The below example exhibits several interesting features:
import numpy as np import matplotlib.pyplot as plt from localreg import * np.random.seed(1234) x = np.linspace(1.5, 5, 2000) yf = np.sin(x*x) y = yf + 0.5*np.random.randn(*x.shape) y0 = localreg(x, y, degree=0, kernel=tricube, width=0.3) y1 = localreg(x, y, degree=1, kernel=tricube, width=0.3) y2 = localreg(x, y, degree=2, kernel=tricube, width=0.3) plt.plot(x, y, '+', markersize=0.6, color='gray') plt.plot(x, yf, label='Ground truth ($\sin(x^2)$)') plt.plot(x, y0, label='Moving average') plt.plot(x, y1, label='Local linear regression') plt.plot(x, y2, label='Local quadratic regression') plt.legend() plt.show()
If there’s a slope in the data near an edge, a simple moving average will fail to take into account the slope, as seen in the figure, since most of the datapoints will be to the right (or left) of x0. A local linear (or higher order regression) is able to compensate for this.
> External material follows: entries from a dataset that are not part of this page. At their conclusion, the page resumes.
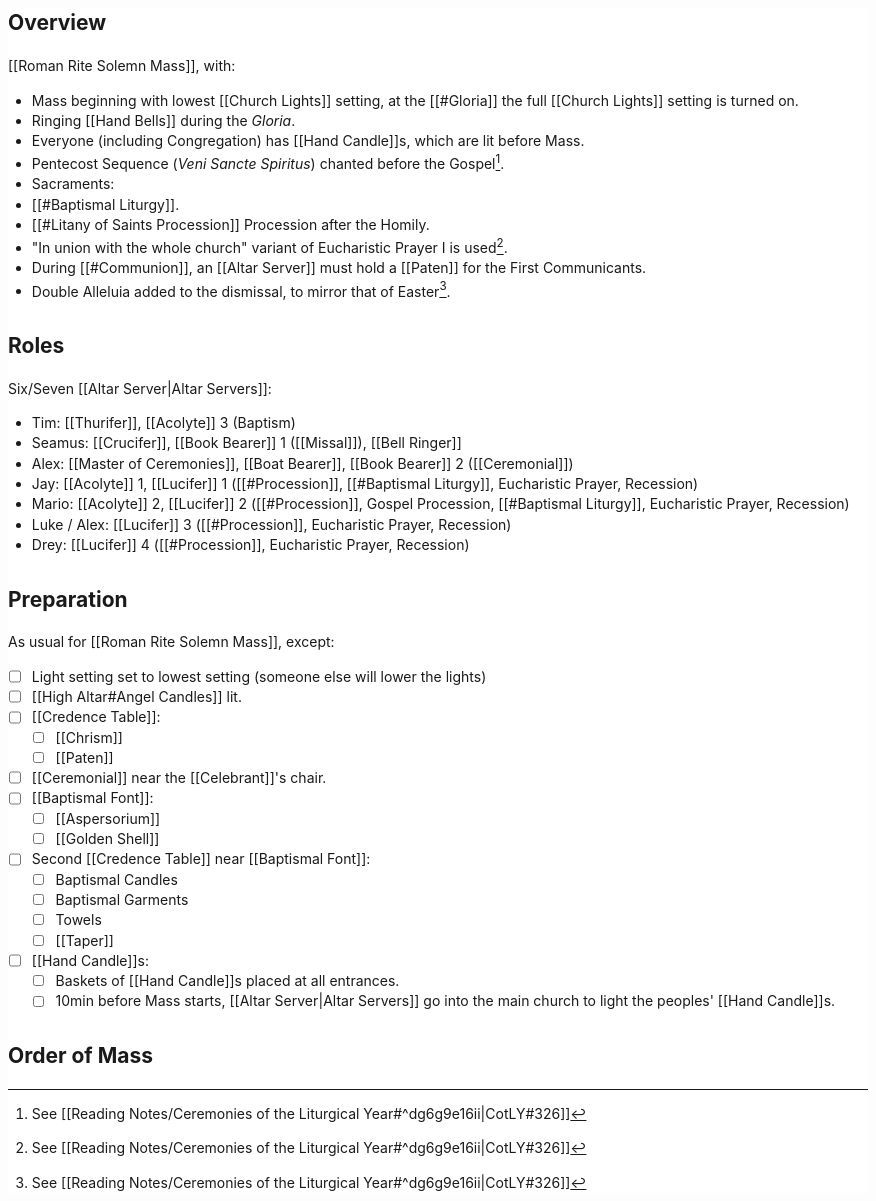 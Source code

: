 ## Overview
[[Roman Rite Solemn Mass]], with:
- Mass beginning with lowest [[Church Lights]] setting, at the [[#Gloria]] the full [[Church Lights]] setting is turned on.
- Ringing [[Hand Bells]] during the _Gloria_.
- Everyone (including Congregation) has [[Hand Candle]]s, which are lit before Mass.
- Pentecost Sequence (_Veni Sancte Spiritus_) chanted before the Gospel[^cotly326].
- Sacraments:
- [[#Baptismal Liturgy]].
- [[#Litany of Saints Procession]] Procession after the Homily.
- "In union with the whole church" variant of Eucharistic Prayer I is used[^cotly326].
- During [[#Communion]], an [[Altar Server]] must hold a [[Paten]] for the First Communicants.
- Double Alleluia added to the dismissal, to mirror that of Easter[^cotly326].

[^cotly326]: See [[Reading Notes/Ceremonies of the Liturgical Year#^dg6g9e16ii|CotLY#326]]

## Roles
Six/Seven [[Altar Server|Altar Servers]]:
- Tim: [[Thurifer]], [[Acolyte]] 3 (Baptism)
- Seamus: [[Crucifer]], [[Book Bearer]] 1 ([[Missal]]), [[Bell Ringer]]
- Alex: [[Master of Ceremonies]], [[Boat Bearer]], [[Book Bearer]] 2 ([[Ceremonial]])
- Jay: [[Acolyte]] 1, [[Lucifer]] 1 ([[#Procession]], [[#Baptismal Liturgy]], Eucharistic Prayer, Recession)
- Mario: [[Acolyte]] 2, [[Lucifer]] 2 ([[#Procession]], Gospel Procession, [[#Baptismal Liturgy]], Eucharistic Prayer, Recession)
- Luke / Alex: [[Lucifer]] 3 ([[#Procession]], Eucharistic Prayer, Recession)
- Drey: [[Lucifer]] 4 ([[#Procession]], Eucharistic Prayer, Recession)

## Preparation
As usual for [[Roman Rite Solemn Mass]], except:
- [ ] Light setting set to lowest setting (someone else will lower the lights)
- [ ] [[High Altar#Angel Candles]] lit.
- [ ] [[Credence Table]]:
	- [ ] [[Chrism]]
	- [ ] [[Paten]]
- [ ] [[Ceremonial]] near the [[Celebrant]]'s chair.
- [ ] [[Baptismal Font]]:
	- [ ] [[Aspersorium]]
	- [ ] [[Golden Shell]]
- [ ] Second [[Credence Table]] near [[Baptismal Font]]:
	- [ ] Baptismal Candles
	- [ ] Baptismal Garments
	- [ ] Towels
	- [ ] [[Taper]]
- [ ] [[Hand Candle]]s:
	- [ ] Baskets of [[Hand Candle]]s placed at all entrances.
	- [ ] 10min before Mass starts, [[Altar Server|Altar Servers]] go into the main church to light the peoples' [[Hand Candle]]s.

## Order of Mass

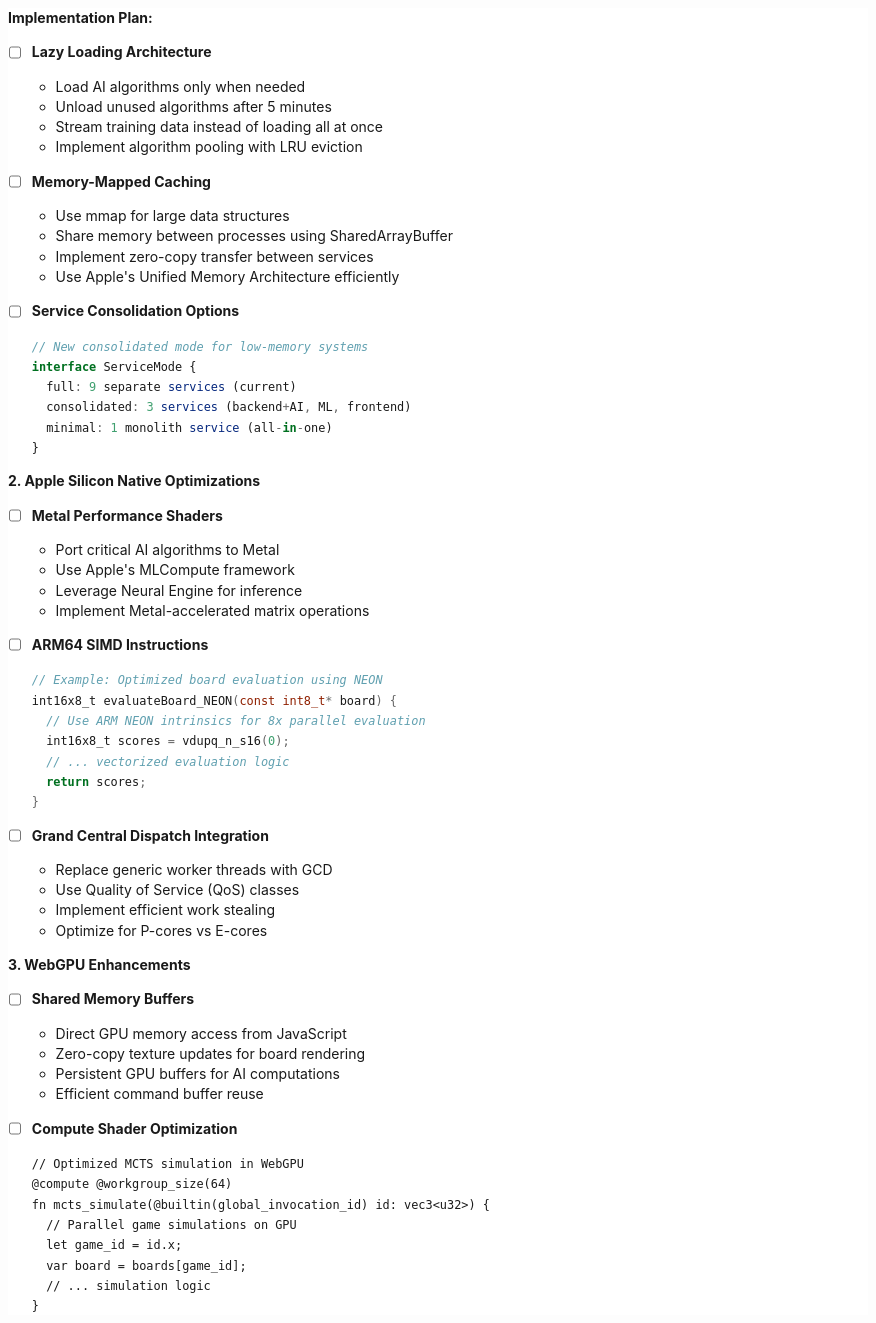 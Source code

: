 **Implementation Plan:**
- [ ] **Lazy Loading Architecture**
  - Load AI algorithms only when needed
  - Unload unused algorithms after 5 minutes
  - Stream training data instead of loading all at once
  - Implement algorithm pooling with LRU eviction

- [ ] **Memory-Mapped Caching**
  - Use mmap for large data structures
  - Share memory between processes using SharedArrayBuffer
  - Implement zero-copy transfer between services
  - Use Apple's Unified Memory Architecture efficiently

- [ ] **Service Consolidation Options**
  ```typescript
  // New consolidated mode for low-memory systems
  interface ServiceMode {
    full: 9 separate services (current)
    consolidated: 3 services (backend+AI, ML, frontend)
    minimal: 1 monolith service (all-in-one)
  }
  ```

**2. Apple Silicon Native Optimizations**
- [ ] **Metal Performance Shaders**
  - Port critical AI algorithms to Metal
  - Use Apple's MLCompute framework
  - Leverage Neural Engine for inference
  - Implement Metal-accelerated matrix operations

- [ ] **ARM64 SIMD Instructions**
  ```c
  // Example: Optimized board evaluation using NEON
  int16x8_t evaluateBoard_NEON(const int8_t* board) {
    // Use ARM NEON intrinsics for 8x parallel evaluation
    int16x8_t scores = vdupq_n_s16(0);
    // ... vectorized evaluation logic
    return scores;
  }
  ```

- [ ] **Grand Central Dispatch Integration**
  - Replace generic worker threads with GCD
  - Use Quality of Service (QoS) classes
  - Implement efficient work stealing
  - Optimize for P-cores vs E-cores

**3. WebGPU Enhancements**
- [ ] **Shared Memory Buffers**
  - Direct GPU memory access from JavaScript
  - Zero-copy texture updates for board rendering
  - Persistent GPU buffers for AI computations
  - Efficient command buffer reuse

- [ ] **Compute Shader Optimization**
  ```wgsl
  // Optimized MCTS simulation in WebGPU
  @compute @workgroup_size(64)
  fn mcts_simulate(@builtin(global_invocation_id) id: vec3<u32>) {
    // Parallel game simulations on GPU
    let game_id = id.x;
    var board = boards[game_id];
    // ... simulation logic
  }
  ```
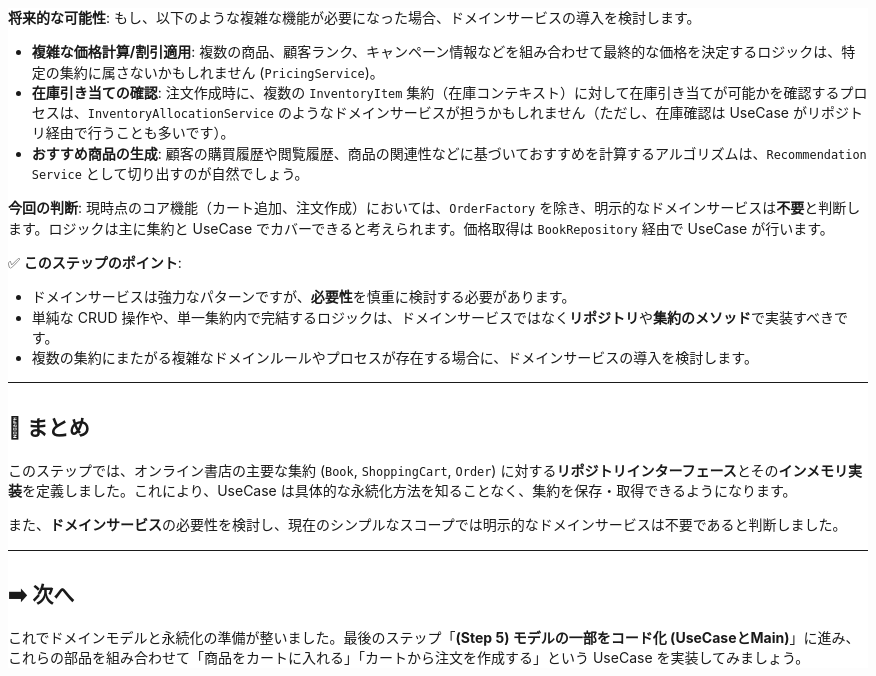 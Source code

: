 **将来的な可能性**:
もし、以下のような複雑な機能が必要になった場合、ドメインサービスの導入を検討します。

- **複雑な価格計算/割引適用**:
複数の商品、顧客ランク、キャンペーン情報などを組み合わせて最終的な価格を決定するロジックは、特定の集約に属さないかもしれません (`PricingService`)。
- **在庫引き当ての確認**:
注文作成時に、複数の `InventoryItem` 集約（在庫コンテキスト）に対して在庫引き当てが可能かを確認するプロセスは、`InventoryAllocationService` のようなドメインサービスが担うかもしれません（ただし、在庫確認は UseCase がリポジトリ経由で行うことも多いです）。
- **おすすめ商品の生成**:
顧客の購買履歴や閲覧履歴、商品の関連性などに基づいておすすめを計算するアルゴリズムは、`RecommendationService` として切り出すのが自然でしょう。

**今回の判断**:
現時点のコア機能（カート追加、注文作成）においては、`OrderFactory` を除き、明示的なドメインサービスは**不要**と判断します。ロジックは主に集約と UseCase でカバーできると考えられます。価格取得は `BookRepository` 経由で UseCase が行います。

✅ **このステップのポイント**:

- ドメインサービスは強力なパターンですが、**必要性**を慎重に検討する必要があります。
- 単純な CRUD 操作や、単一集約内で完結するロジックは、ドメインサービスではなく**リポジトリ**や**集約のメソッド**で実装すべきです。
- 複数の集約にまたがる複雑なドメインルールやプロセスが存在する場合に、ドメインサービスの導入を検討します。

---

## 📝 まとめ

このステップでは、オンライン書店の主要な集約 (`Book`, `ShoppingCart`, `Order`) に対する**リポジトリインターフェース**とその**インメモリ実装**を定義しました。これにより、UseCase は具体的な永続化方法を知ることなく、集約を保存・取得できるようになります。

また、**ドメインサービス**の必要性を検討し、現在のシンプルなスコープでは明示的なドメインサービスは不要であると判断しました。

---

## ➡️ 次へ

これでドメインモデルと永続化の準備が整いました。最後のステップ「**(Step 5) モデルの一部をコード化 (UseCaseとMain)**」に進み、これらの部品を組み合わせて「商品をカートに入れる」「カートから注文を作成する」という UseCase を実装してみましょう。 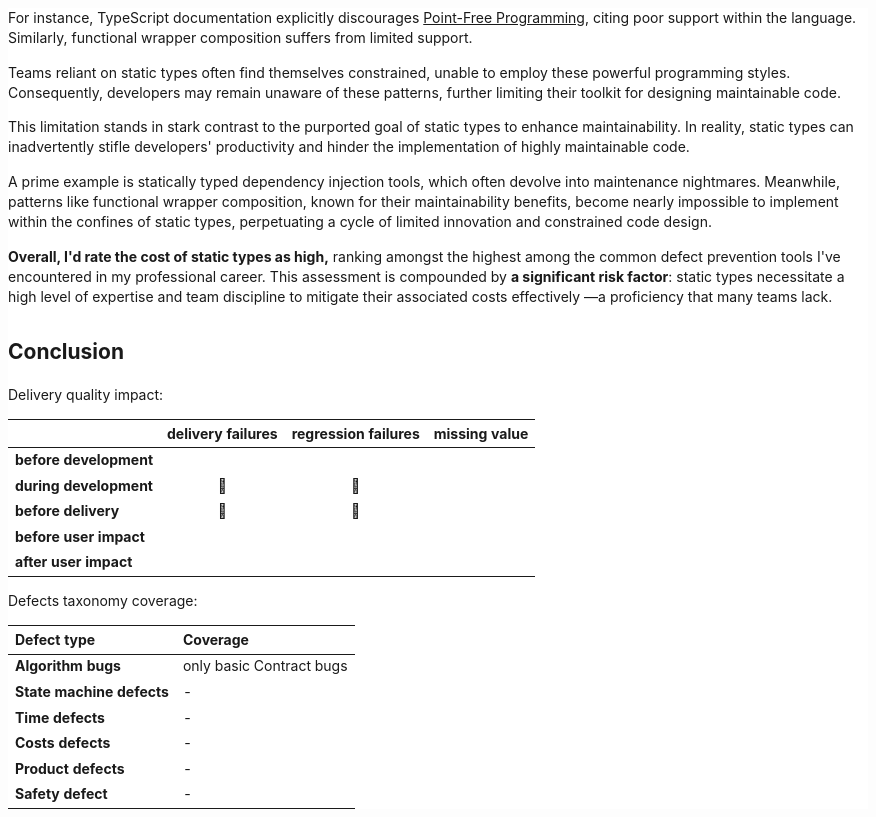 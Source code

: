 For instance, TypeScript documentation explicitly discourages [Point-Free Programming](https://www.typescriptlang.org/docs/handbook/typescript-in-5-minutes-func.html#point-free-programming),
citing poor support within the language. Similarly, functional wrapper composition suffers from limited support.

Teams reliant on static types often find themselves constrained, unable to employ these powerful programming styles.
Consequently, developers may remain unaware of these patterns, further limiting their toolkit for designing maintainable code.

This limitation stands in stark contrast to the purported goal of static types to enhance maintainability.
In reality, static types can inadvertently stifle developers' productivity and hinder the implementation of highly maintainable code.

A prime example is statically typed dependency injection tools, which often devolve into maintenance nightmares.
Meanwhile, patterns like functional wrapper composition, known for their maintainability benefits,
become nearly impossible to implement within the confines of static types, perpetuating a cycle of limited innovation and constrained code design.

**Overall, I'd rate the cost of static types as high,** ranking amongst the highest among the common defect prevention tools I've encountered in my professional career.
This assessment is compounded by **a significant risk factor**: static types necessitate a high level of expertise and team discipline to mitigate their associated costs effectively
—a proficiency that many teams lack.

## Conclusion

Delivery quality impact:

|                        | delivery failures | regression failures | missing value |
|:-----------------------|:-----------------:|:-------------------:|:-------------:|
| **before development** |                   |                     |               |
| **during development** |         👾        |          👾         |               |
| **before delivery**    |         👾        |          👾         |               |
| **before user impact** |                   |                     |               |
| **after user impact**  |                   |                     |               |

Defects taxonomy coverage:

| Defect type               | Coverage          |
|:--------------------------|:------------------|
| **Algorithm bugs**        | only basic Contract bugs |
| **State machine defects** | - |
| **Time defects**          | - |
| **Costs defects**         | - |
| **Product defects**       | - |
| **Safety defect**         | - |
We also see that as the frequency of the oscillations increases, the local linear regression is not able to keep up, because the variations become too small compared to the window. A smaller window would help, at the cost of more noise in the regression. Another option is to increase the degree to 2. The quadratic regression is better at filling the valleys and the hills. For too rapid changes compared to the kernel, however, quadratic polynomials will also start failing.
It is also worth noting that a higher degree also comes with an increase in variance, which can show up as small spurious oscillations. It is therefore not very common to go higher than 2, although localreg supports arbitrary degree.